While I salute my brother’s dream of drinking himself to death when the last moments come, I deprecate his plan for the obvious reasons: None of us get that kind of warning, I don’t think. Or at least a vanishingly small number of us do. Most of us will either have a bus dropped on us without warning, or our last memories will be do I smell toast? or we’ll have a long, grinding road of misery and pain until we just sort of enter a new state of existence known as barely there.
In short, I haven’t known much death in my time, but I do know this: There is no such thing as a good death.
Writing often means you have to concoct good deaths for characters. The closer I hue to reality when it comes to death, the less satisfying people find my stories. People like to see just desserts, noble speeches, epiphanies, and deathbed confessions. They like to see death matter in fiction. I strongly suspect this is because almost always death doesn’t mean anything in life. It just is.
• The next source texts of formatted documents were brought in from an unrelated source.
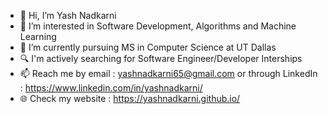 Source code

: - 👋 Hi, I’m Yash Nadkarni
- 👀 I’m interested in Software Development, Algorithms and Machine Learning
- 🌱 I’m currently pursuing MS in Computer Science at UT Dallas
- 🔍 I'm actively searching for Software Engineer/Developer Interships
- 📫 Reach me by email : yashnadkarni65@gmail.com or through LinkedIn : https://www.linkedin.com/in/yashnadkarni/
- 🌐 Check my website : https://yashnadkarni.github.io/

<!---
yashnadkarni/yashnadkarni is a ✨ special ✨ repository because its `README.md` (this file) appears on your GitHub profile.
You can click the Preview link to take a look at your changes.
--->
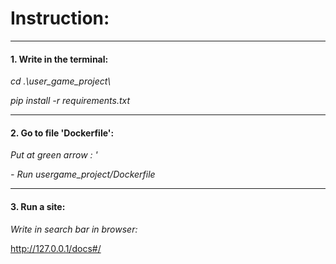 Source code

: <h1>Instruction:</h1>
<hr>
<h4>1. Write in the terminal:</h4> 

<p><i> cd .\user_game_project\</i></p>

<p><i>pip install -r requirements.txt</i></p>
<hr>

<h4>2. Go to file 'Dockerfile':</h4> 

<p><i>Put at green arrow : '</i></p>

<p><i>- Run usergame_project/Dockerfile</i></p>
<hr>

<h4>3. Run a site:</h4> 

<p><i>Write in search bar in browser:</i></p>

http://127.0.0.1/docs#/

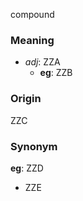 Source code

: compound
### Meaning
+ _adj_: ZZA
	+ __eg__: ZZB

### Origin

ZZC

### Synonym

__eg__: ZZD

+ ZZE


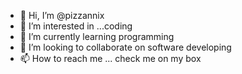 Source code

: - 👋 Hi, I’m @pizzannix
- 👀 I’m interested in ...coding
- 🌱 I’m currently learning programming
- 💞️ I’m looking to collaborate on software developing
- 📫 How to reach me ... check me on my box

<!---
pizzannix/pizzannix is a ✨ special ✨ repository because its `README.md` (this file) appears on your GitHub profile.
You can click the Preview link to take a look at your changes.
--->
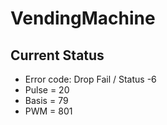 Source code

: # VendingMachine

## Current Status
* Error code: Drop Fail / Status -6
* Pulse = 20
* Basis = 79
* PWM = 801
I think this topic has been on my mind (more than usual, anyway) because my agent, the Redoubtable Janet Reid, recently suggested that I take steps to set up a Literary Executor, someone who would be empowered to handle my Empire of Words after I’d died of acute alcohol poisoning (or, possibly, something else). Now, when your agent suggests you start looking towards a Post-Life Strategy, it makes you think. As in, I thought, Do I look like I’m fucking dying? It seemed like just a few years ago we were chortling over whiskies at Old Town Bar, plotting my eventual literary domination! Now we’re gently pushing my funeral barge into the water, the scent of lighting fluid all around me.
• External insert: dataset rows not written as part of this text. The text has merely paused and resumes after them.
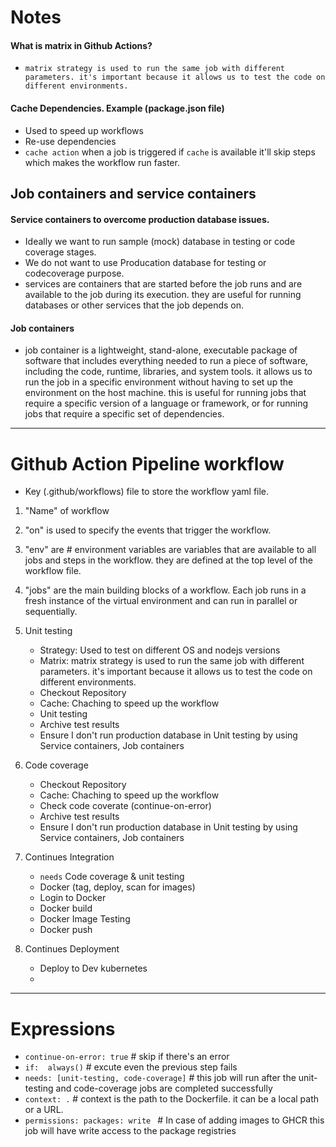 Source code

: # Notes
#### What is matrix in Github Actions?
- `matrix strategy is used to run the same job with different parameters. it's important because it allows us to test the code on different environments.`

#### Cache Dependencies.  Example (package.json file)
- Used to speed up workflows
- Re-use dependencies
- `cache action` when a job is triggered if `cache` is available it'll skip steps which makes the workflow run faster.

## Job containers and service containers
#### Service containers to overcome production database issues.
- Ideally we want to run sample (mock) database in testing or code coverage stages.
- We do not want to use Producation database for testing or codecoverage purpose. 
- services are containers that are started before the job runs and are available to the job during its execution. they are useful for running databases or other services that the job depends on. 

#### Job containers 
- job container is a lightweight, stand-alone, executable package of software that includes everything needed to run a piece of software, including the code, runtime, libraries, and system tools. it allows us to run the job in a specific environment without having to set up the environment on the host machine.  this is useful for running jobs that require a specific version of a language or framework, or for running jobs that require a specific set of dependencies. 

---
# Github Action Pipeline workflow
 * Key (.github/workflows) file to store the workflow yaml file.
 1) "Name" of workflow
 2) "on" is used to specify the events that trigger the workflow.
 3) "env" are # environment variables are variables that are available to all jobs and steps in the workflow. they are defined at the top level of the workflow file.
 4) "jobs" are the main building blocks of a workflow. Each job runs in a fresh instance of the virtual environment and can run in parallel or sequentially.

 5) Unit testing
    - Strategy:  Used to test on different OS and nodejs versions
    - Matrix:  matrix strategy is used to run the same job with different parameters. it's important because it allows us to test the code on different environments.
    - Checkout Repository
    - Cache: Chaching to speed up the workflow
    - Unit testing
    - Archive test results
    - Ensure I don't run production database in Unit testing by using Service containers, Job containers

 6) Code coverage
    - Checkout Repository
    - Cache: Chaching to speed up the workflow
    - Check code coverate (continue-on-error)
    - Archive test results
    - Ensure I don't run production database in Unit testing by using Service containers, Job containers
  
 7) Continues Integration
    - `needs` Code coverage & unit testing
    - Docker (tag, deploy, scan for images)
    - Login to Docker
    - Docker build
    - Docker Image Testing
    - Docker push
 8) Continues Deployment
    - Deploy to Dev kubernetes
    - 


---
# Expressions

- `continue-on-error: true`               # skip if there's an error
- `if:  always()`                         # excute even the previous step fails
- `needs: [unit-testing, code-coverage]`  # this job will run after the unit-testing and code-coverage jobs are completed successfully
- `context: .`  # context is the path to the Dockerfile. it can be a local path or a URL.
-  `permissions: packages: write `        # In case of adding images to GHCR this job will have write access to the package registries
I’m no Stephen King or Nora Roberts, but I get royalty checks, which means my books sell and someone is making money from them. I’m the last stop on the Money Train, it’s true, but it’s still money. So, sure, when I die of (probably) drinking a fifth of bourbon and wandering into traffic whilst singing Irish folk songs, someone’s gonna have to make some decisions. And if I don’t designate someone, who knows what the hell happens. For all I know I signed a bar napkin a few years ago promising some rando they could have my literary empire. I mean, it’s entirely possible. I sign a lot of things.
On the other hand, you can’t think too hard about death when you create stories and universes. You have to be like god: eternal and unblinking, otherwise why bother? I mean, when I think about all the stories and novels I have planned for the coming years, I kind of assume I am eternal and ever-living, like Mumm-Ra. You can’t think, oh, I’d like to write this seven-book Sci Fi series, but … you know, chances are I’ll be dead tomorrow, probably from drinking grain alcohol with a lit candle nearby. Better safe than sorry!
So on the one hand, I have to plan for my own demise, when I will likely find myself on trial with every fly, roach, and cow I’ve ever murdered standing in judgment in the afterlife. On the other hand, I have to pretend I will live forever, like the aforementioned Mumm-Ra, or I will produce nothing. It’s kind of a mind fuck, if you ask me.
If anyone is thinking they might be the ideal choice to be my literary executor, I’m sorry to report the post is filled by The Duchess, who will not be amused if you make any attempts to seize control after my unfortunate death from beer poisoning.
And if you are one of the few who find references to Mumm-Ra, The Ever Living entertaining, y’all are my people.